ケーキのクリスマス

 今年も我が家のケーキは、デカイ・手ごろ・近所の三拍子揃った不二家のケーキでした。


千代さんは、ペコちゃんのお皿欲しさに数週間前に予約していました。

「クリスマスは、これでケーキ食べようね~」

と皿を貰って喜んでいました。


そして今宵は、その皿が登場するはず。


だったのですが・・・


「ねーちゃん、ケーキのお皿どうする?」

と聞いてくる千代さん。

「あれ、ペコちゃんの使うんじゃないの?」

とワタシ。

「あれで食べたい~?」

と千代さん。


いやいや、なんでもいいんですよワタシは。あなたがその皿に執着してたんでしょ。


すると千代さん、

「お皿汚すのめんどくさくなっちゃった」


え、そういうレベルですか?じゃあ、いいですよ。何ならいっそのこと皿なしでも。

ワタシはそういうのこだわりません。

大体我が家のクリスマスは、「ケーキを食べる」だけの行事ですから。ツリーもなけりゃ、サンタも用無しです。


「じゃあ、いつものお皿でいいね!」

と千代さんが出したのは、ほぼ毎日食卓に登場する小皿。笹の模様でソースとかしょうゆとか、どっちかというとしょっぱいモノに使う和風な皿。
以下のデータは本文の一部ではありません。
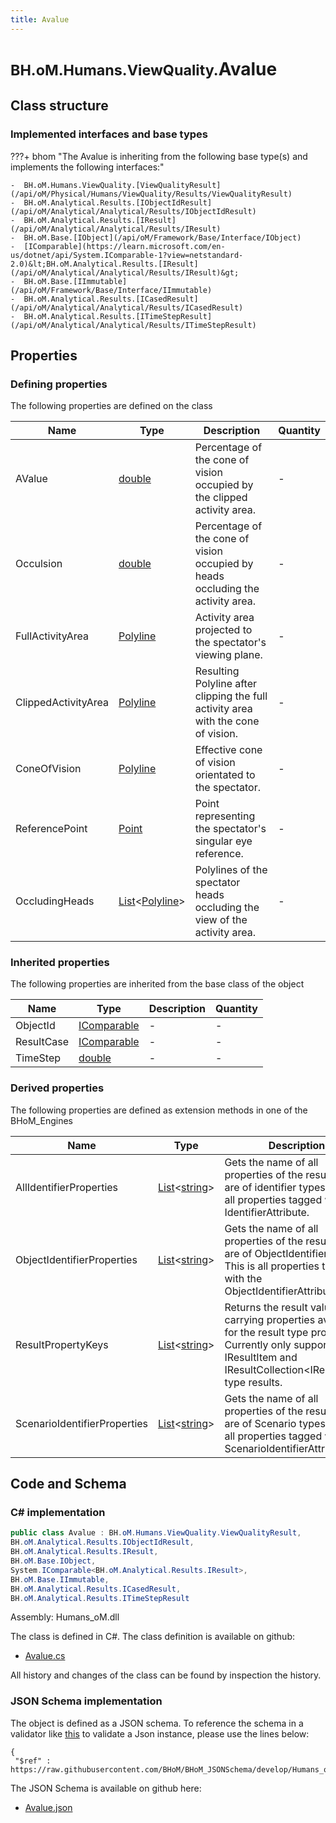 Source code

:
 ```yaml
---
title: Avalue
---
```


# <small>BH.oM.Humans.ViewQuality.</small>**Avalue**



## Class structure

### Implemented interfaces and base types

???+ bhom "The Avalue is inheriting from the following base type(s) and implements the following interfaces:"

    -  BH.oM.Humans.ViewQuality.[ViewQualityResult](/api/oM/Physical/Humans/ViewQuality/Results/ViewQualityResult)
    -  BH.oM.Analytical.Results.[IObjectIdResult](/api/oM/Analytical/Analytical/Results/IObjectIdResult)
    -  BH.oM.Analytical.Results.[IResult](/api/oM/Analytical/Analytical/Results/IResult)
    -  BH.oM.Base.[IObject](/api/oM/Framework/Base/Interface/IObject)
    -  [IComparable](https://learn.microsoft.com/en-us/dotnet/api/System.IComparable-1?view=netstandard-2.0)&lt;BH.oM.Analytical.Results.[IResult](/api/oM/Analytical/Analytical/Results/IResult)&gt;
    -  BH.oM.Base.[IImmutable](/api/oM/Framework/Base/Interface/IImmutable)
    -  BH.oM.Analytical.Results.[ICasedResult](/api/oM/Analytical/Analytical/Results/ICasedResult)
    -  BH.oM.Analytical.Results.[ITimeStepResult](/api/oM/Analytical/Analytical/Results/ITimeStepResult)


## Properties



### Defining properties

The following properties are defined on the class

| Name             | Type             | Description      | Quantity         |
|------------------|------------------|------------------|------------------|
| AValue | [double](https://learn.microsoft.com/en-us/dotnet/api/System.Double?view=netstandard-2.0) | Percentage of the cone of vision occupied by the clipped activity area. | - |
| Occulsion | [double](https://learn.microsoft.com/en-us/dotnet/api/System.Double?view=netstandard-2.0) | Percentage of the cone of vision occupied by heads occluding the activity area. | - |
| FullActivityArea | [Polyline](/api/oM/Dimensional/Geometry/Curve/Polyline) | Activity area projected to the spectator's viewing plane. | - |
| ClippedActivityArea | [Polyline](/api/oM/Dimensional/Geometry/Curve/Polyline) | Resulting Polyline after clipping the full activity area with the cone of vision. | - |
| ConeOfVision | [Polyline](/api/oM/Dimensional/Geometry/Curve/Polyline) | Effective cone of vision orientated to the spectator. | - |
| ReferencePoint | [Point](/api/oM/Dimensional/Geometry/Vector/Point) | Point representing the spectator's singular eye reference. | - |
| OccludingHeads | [List](https://learn.microsoft.com/en-us/dotnet/api/System.Collections.Generic.List-1?view=netstandard-2.0)&lt;[Polyline](/api/oM/Dimensional/Geometry/Curve/Polyline)&gt; | Polylines of the spectator heads occluding the view of the activity area. | - |


### Inherited properties
The following properties are inherited from the base class of the object

| Name             | Type             | Description      | Quantity         |
|------------------|------------------|------------------|------------------|
| ObjectId | [IComparable](https://learn.microsoft.com/en-us/dotnet/api/System.IComparable?view=netstandard-2.0) | - | - |
| ResultCase | [IComparable](https://learn.microsoft.com/en-us/dotnet/api/System.IComparable?view=netstandard-2.0) | - | - |
| TimeStep | [double](https://learn.microsoft.com/en-us/dotnet/api/System.Double?view=netstandard-2.0) | - | - |


### Derived properties

The following properties are defined as extension methods in one of the BHoM_Engines

| Name             | Type             | Description      | Quantity         | Engine           |
|------------------|------------------|------------------|------------------|------------------|
| AllIdentifierProperties | [List](https://learn.microsoft.com/en-us/dotnet/api/System.Collections.Generic.List-1?view=netstandard-2.0)&lt;[string](https://learn.microsoft.com/en-us/dotnet/api/System.String?view=netstandard-2.0)&gt; | Gets the name of all properties of the result that are of identifier types. This is all properties tagged with any IdentifierAttribute. | - | Results_Engine |
| ObjectIdentifierProperties | [List](https://learn.microsoft.com/en-us/dotnet/api/System.Collections.Generic.List-1?view=netstandard-2.0)&lt;[string](https://learn.microsoft.com/en-us/dotnet/api/System.String?view=netstandard-2.0)&gt; | Gets the name of all properties of the result that are of ObjectIdentifier types. This is all properties tagged with the ObjectIdentifierAttribute. | - | Results_Engine |
| ResultPropertyKeys | [List](https://learn.microsoft.com/en-us/dotnet/api/System.Collections.Generic.List-1?view=netstandard-2.0)&lt;[string](https://learn.microsoft.com/en-us/dotnet/api/System.String?view=netstandard-2.0)&gt; | Returns the result value carrying properties available for the result type provided. Currently only supported for IResultItem and IResultCollection&lt;IResultItem&gt; type results. | - | Results_Engine |
| ScenarioIdentifierProperties | [List](https://learn.microsoft.com/en-us/dotnet/api/System.Collections.Generic.List-1?view=netstandard-2.0)&lt;[string](https://learn.microsoft.com/en-us/dotnet/api/System.String?view=netstandard-2.0)&gt; | Gets the name of all properties of the result that are of Scenario types. This is all properties tagged with the ScenarioIdentifierAttribute. | - | Results_Engine |


## Code and Schema

### C# implementation

``` C# title="C#"
public class Avalue : BH.oM.Humans.ViewQuality.ViewQualityResult,
BH.oM.Analytical.Results.IObjectIdResult,
BH.oM.Analytical.Results.IResult,
BH.oM.Base.IObject,
System.IComparable<BH.oM.Analytical.Results.IResult>,
BH.oM.Base.IImmutable,
BH.oM.Analytical.Results.ICasedResult,
BH.oM.Analytical.Results.ITimeStepResult
```

Assembly: Humans_oM.dll

The class is defined in C#. The class definition is available on github:

- [Avalue.cs](https://github.com/BHoM/BHoM/blob/develop/Humans_oM/ViewQuality\Results\Avalue.cs)

All history and changes of the class can be found by inspection the history.
### JSON Schema implementation

The object is defined as a JSON schema. To reference the schema in a validator like [this](https://www.jsonschemavalidator.net/) to validate a Json instance, please use the lines below:

``` { .json .copy .select } title="JSON Schema"
{
 "$ref" : https://raw.githubusercontent.com/BHoM/BHoM_JSONSchema/develop/Humans_oM/ViewQuality/Avalue.json}
```

The JSON Schema is available on github here:

- [Avalue.json](https://github.com/BHoM/BHoM_JSONSchema/blob/develop/Humans_oM/ViewQuality/Avalue.json)
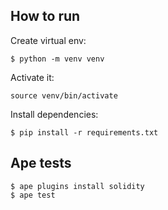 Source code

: ## How to run
Create virtual env:
```
$ python -m venv venv
```

Activate it:
```
source venv/bin/activate
```

Install dependencies:
```
$ pip install -r requirements.txt
```

## Ape tests
```
$ ape plugins install solidity
$ ape test
``` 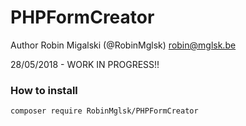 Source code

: # PHPFormCreator

Author Robin Migalski (@RobinMglsk) robin@mglsk.be

28/05/2018 - WORK IN PROGRESS!!

### How to install

```
composer require RobinMglsk/PHPFormCreator
```
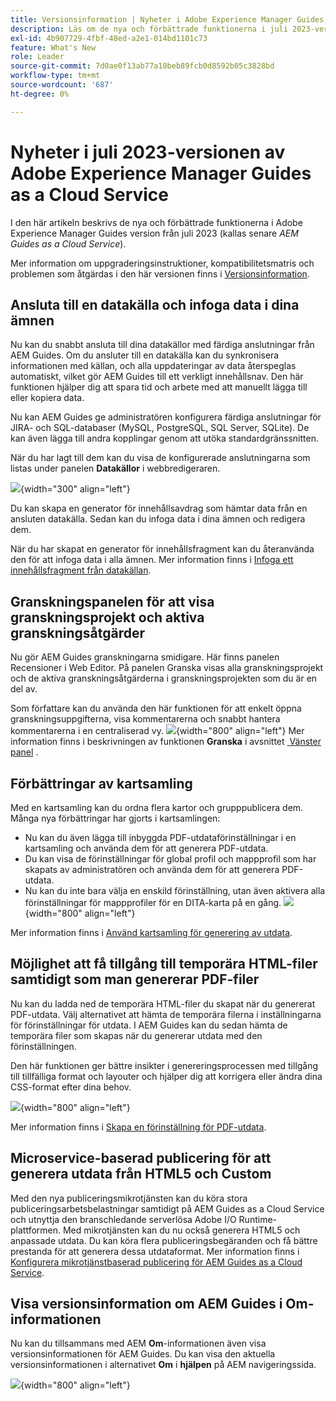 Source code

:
 ```yaml
---
title: Versionsinformation | Nyheter i Adobe Experience Manager Guides, juli 2023
description: Läs om de nya och förbättrade funktionerna i juli 2023-versionen av Adobe Experience Manager Guides as a Cloud Service
exl-id: 4b907729-4fbf-48ed-a2e1-014bd1101c73
feature: What's New
role: Leader
source-git-commit: 7d0ae0f13ab77a10beb89fcb0d8592b05c3828bd
workflow-type: tm+mt
source-wordcount: '687'
ht-degree: 0%

---
```


# Nyheter i juli 2023-versionen av Adobe Experience Manager Guides as a Cloud Service

I den här artikeln beskrivs de nya och förbättrade funktionerna i Adobe Experience Manager Guides version från juli 2023 (kallas senare *AEM Guides as a Cloud Service*).

Mer information om uppgraderingsinstruktioner, kompatibilitetsmatris och problemen som åtgärdas i den här versionen finns i [Versionsinformation](release-notes-2023-7-0.md).

## Ansluta till en datakälla och infoga data i dina ämnen

Nu kan du snabbt ansluta till dina datakällor med färdiga anslutningar från AEM Guides. Om du ansluter till en datakälla kan du synkronisera informationen med källan, och alla uppdateringar av data återspeglas automatiskt, vilket gör AEM Guides till ett verkligt innehållsnav. Den här funktionen hjälper dig att spara tid och arbete med att manuellt lägga till eller kopiera data.

Nu kan AEM Guides ge administratören konfigurera färdiga anslutningar för JIRA- och SQL-databaser (MySQL, PostgreSQL, SQL Server, SQLite). De kan även lägga till andra kopplingar genom att utöka standardgränssnitten.

När du har lagt till dem kan du visa de konfigurerade anslutningarna som listas under panelen **Datakällor** i webbredigeraren.

![](assets/code-snippet-generator.png){width="300" align="left"}

Du kan skapa en generator för innehållsavdrag som hämtar data från en ansluten datakälla. Sedan kan du infoga data i dina ämnen och redigera dem.

När du har skapat en generator för innehållsfragment kan du återanvända den för att infoga data i alla ämnen. Mer information finns i [Infoga ett innehållsfragment från datakällan](../user-guide/web-editor-content-snippet.md).



## Granskningspanelen för att visa granskningsprojekt och aktiva granskningsåtgärder

Nu gör AEM Guides granskningarna smidigare. Här finns panelen Recensioner i Web Editor. På panelen Granska visas alla granskningsprojekt och de aktiva granskningsåtgärderna i granskningsprojekten som du är en del av.

Som författare kan du använda den här funktionen för att enkelt öppna granskningsuppgifterna, visa kommentarerna och snabbt hantera kommentarerna i en centraliserad vy.
![](assets/active-review-task-comments.png){width="800" align="left"}
Mer information finns i beskrivningen av funktionen **Granska** i avsnittet [&#x200B; Vänster panel &#x200B;](../user-guide/web-editor-features.md#id2051EA0M0HS) .


## Förbättringar av kartsamling

Med en kartsamling kan du ordna flera kartor och grupppublicera dem. Många nya förbättringar har gjorts i kartsamlingen:

- Nu kan du även lägga till inbyggda PDF-utdataförinställningar i en kartsamling och använda dem för att generera PDF-utdata.
- Du kan visa de förinställningar för global profil och mappprofil som har skapats av administratören och använda dem för att generera PDF-utdata.
- Nu kan du inte bara välja en enskild förinställning, utan även aktivera alla förinställningar för mappprofiler för en DITA-karta på en gång.
  ![](assets/edit-map-collection.png){width="800" align="left"}

Mer information finns i [Använd kartsamling för generering av utdata](../user-guide/generate-output-use-map-collection-output-generation.md).

## Möjlighet att få tillgång till temporära HTML-filer samtidigt som man genererar PDF-filer

Nu kan du ladda ned de temporära HTML-filer du skapat när du genererat PDF-utdata. Välj alternativet att hämta de temporära filerna i inställningarna för förinställningar för utdata.  I AEM Guides kan du sedan hämta de temporära filer som skapas när du genererar utdata med den förinställningen.

Den här funktionen ger bättre insikter i genereringsprocessen med tillgång till tillfälliga format och layouter och hjälper dig att korrigera eller ändra dina CSS-format efter dina behov.

![](assets/native-pdf-advanced-settings.png){width="800" align="left"}

Mer information finns i [Skapa en förinställning för PDF-utdata](../web-editor/native-pdf-web-editor.md#create-output-preset).

## Microservice-baserad publicering för att generera utdata från HTML5 och Custom

Med den nya publiceringsmikrotjänsten kan du köra stora publiceringsarbetsbelastningar samtidigt på AEM Guides as a Cloud Service och utnyttja den branschledande serverlösa Adobe I/O Runtime-plattformen. Med mikrotjänsten kan du nu också generera HTML5 och anpassade utdata.
Du kan köra flera publiceringsbegäranden och få bättre prestanda för att generera dessa utdataformat.
Mer information finns i [Konfigurera mikrotjänstbaserad publicering för AEM Guides as a Cloud Service](../knowledge-base/publishing/configure-microservices.md).

## Visa versionsinformation om AEM Guides i Om-informationen

Nu kan du tillsammans med AEM **Om**-informationen även visa versionsinformationen för AEM Guides. Du kan visa den aktuella versionsinformationen i alternativet **Om** i **hjälpen** på AEM navigeringssida.

![](assets/about-aem-help.png){width="800" align="left"}
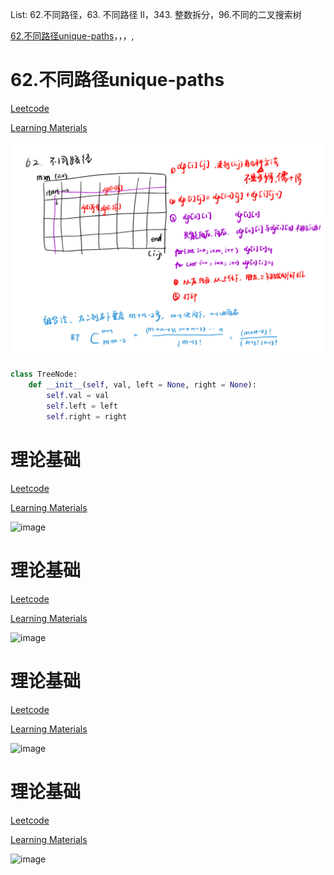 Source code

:List: 62.不同路径，63. 不同路径 II，343. 整数拆分，96.不同的二叉搜索树


[62.不同路径unique-paths](#01)，[](#02)，[](#03)，[](#04),[](#05)

# <span id="01">62.不同路径unique-paths</span>

[Leetcode](https://leetcode.cn/problems/unique-paths/) 

[Learning Materials](https://programmercarl.com/0062.%E4%B8%8D%E5%90%8C%E8%B7%AF%E5%BE%84.html)

![image](../images/62-unique-paths.png)

```python
class TreeNode:
    def __init__(self, val, left = None, right = None):
        self.val = val
        self.left = left
        self.right = right
```

# <span id="02">理论基础</span>

[Leetcode]() 

[Learning Materials]()

![image](../images/.png)

# <span id="03">理论基础</span>

[Leetcode]() 

[Learning Materials]()

![image](../images/.png)

# <span id="04">理论基础</span>

[Leetcode]() 

[Learning Materials]()

![image](../images/.png)

# <span id="05">理论基础</span>

[Leetcode]() 

[Learning Materials]()

![image](../images/.png)
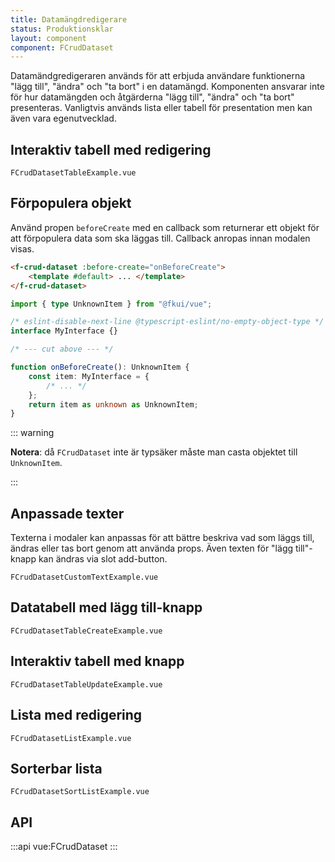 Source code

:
 ```yaml
---
title: Datamängdredigerare
status: Produktionsklar
layout: component
component: FCrudDataset
---
```


Datamändgredigeraren används för att erbjuda användare funktionerna "lägg till", "ändra" och "ta bort" i en datamängd.
Komponenten ansvarar inte för hur datamängden och åtgärderna "lägg till", "ändra" och "ta bort" presenteras.
Vanligtvis används lista eller tabell för presentation men kan även vara egenutvecklad.

## Interaktiv tabell med redigering

```import
FCrudDatasetTableExample.vue
```

## Förpopulera objekt

Använd propen `beforeCreate` med en callback som returnerar ett objekt för att förpopulera data som ska läggas till.
Callback anropas innan modalen visas.

```html static
<f-crud-dataset :before-create="onBeforeCreate">
    <template #default> ... </template>
</f-crud-dataset>
```

```ts
import { type UnknownItem } from "@fkui/vue";

/* eslint-disable-next-line @typescript-eslint/no-empty-object-type */
interface MyInterface {}

/* --- cut above --- */

function onBeforeCreate(): UnknownItem {
    const item: MyInterface = {
        /* ... */
    };
    return item as unknown as UnknownItem;
}
```

::: warning

**Notera**: då `FCrudDataset` inte är typsäker måste man casta objektet till `UnknownItem`.

:::

## Anpassade texter

Texterna i modaler kan anpassas för att bättre beskriva vad som läggs till, ändras eller tas bort genom att använda props. Även texten för "lägg till"-knapp kan ändras via slot add-button.

```import
FCrudDatasetCustomTextExample.vue
```

## Datatabell med lägg till-knapp

```import
FCrudDatasetTableCreateExample.vue
```

## Interaktiv tabell med knapp

```import
FCrudDatasetTableUpdateExample.vue
```

## Lista med redigering

```import
FCrudDatasetListExample.vue
```

## Sorterbar lista

```import
FCrudDatasetSortListExample.vue
```

## API

:::api
vue:FCrudDataset
:::
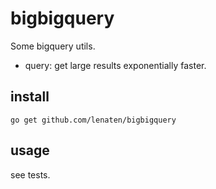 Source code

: # bigbigquery
Some bigquery utils.

- query: get large results exponentially faster.

## install
```
go get github.com/lenaten/bigbigquery
```

## usage
see tests.
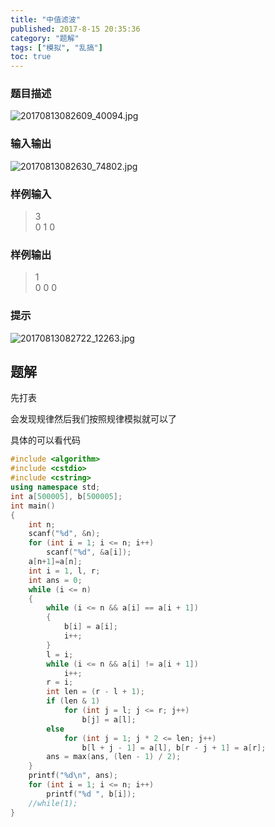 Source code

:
 ```yaml
---
title: "中值滤波"
published: 2017-8-15 20:35:36
category: "题解"
tags: ["模拟", "乱搞"]
toc: true
---
```



### 题目描述
![20170813082609_40094.jpg](https://i.loli.net/2017/08/15/5992eafa9664e.jpg)
<!--more-->

### 输入输出
![20170813082630_74802.jpg](https://i.loli.net/2017/08/15/5992eb25abd31.jpg)


### 样例输入
>3  
0 1 0  

### 样例输出
>1  
0 0 0   

### 提示
![20170813082722_12263.jpg](https://i.loli.net/2017/08/15/5992eb7e84c7e.jpg)

## 题解

先打表   

会发现规律然后我们按照规律模拟就可以了

具体的可以看代码

```c++
#include <algorithm>
#include <cstdio>
#include <cstring>
using namespace std;
int a[500005], b[500005];
int main()
{
    int n;
    scanf("%d", &n);
    for (int i = 1; i <= n; i++)
        scanf("%d", &a[i]);
    a[n+1]=a[n];
    int i = 1, l, r;
    int ans = 0;
    while (i <= n)
    {
        while (i <= n && a[i] == a[i + 1])
        {
            b[i] = a[i];
            i++;
        }
        l = i;
        while (i <= n && a[i] != a[i + 1])
            i++;
        r = i;
        int len = (r - l + 1);
        if (len & 1)
            for (int j = l; j <= r; j++)
                b[j] = a[l];
        else
            for (int j = 1; j * 2 <= len; j++)
                b[l + j - 1] = a[l], b[r - j + 1] = a[r];
        ans = max(ans, (len - 1) / 2);
    }
    printf("%d\n", ans);
    for (int i = 1; i <= n; i++)
        printf("%d ", b[i]);
    //while(1);
}
```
うちは下手すると箸でケーキを食べたりしますから、そういう皿でも文句は出ません。


そして箱を開け、ケーキをお皿にのせる千代さん。

「これ、いらないよね」

返事も待たずに千代さんが、ポイとゴミ箱に投げ捨てたのは、せめてものクリスマス気分を演出するヒイラギの葉がついた飾りのローソク。


「え。捨てちゃうの、しかもそんな秒殺な感じで・・・」

と、ワタシ。もしものときに役立つかもよ、ローソク。とゴミ箱から救出。

ケーキに無関係の父でさえ、

「きれいなのに、もったいない」

と千代さんを非難。


「いらない、いらない、そんなの」

と、非情な千代さん。

ペコちゃんの皿の時は、「見て~。かわいい~💕」とラブリー口調だったのに・・・

彼女の線引きがワタシには、わかりません。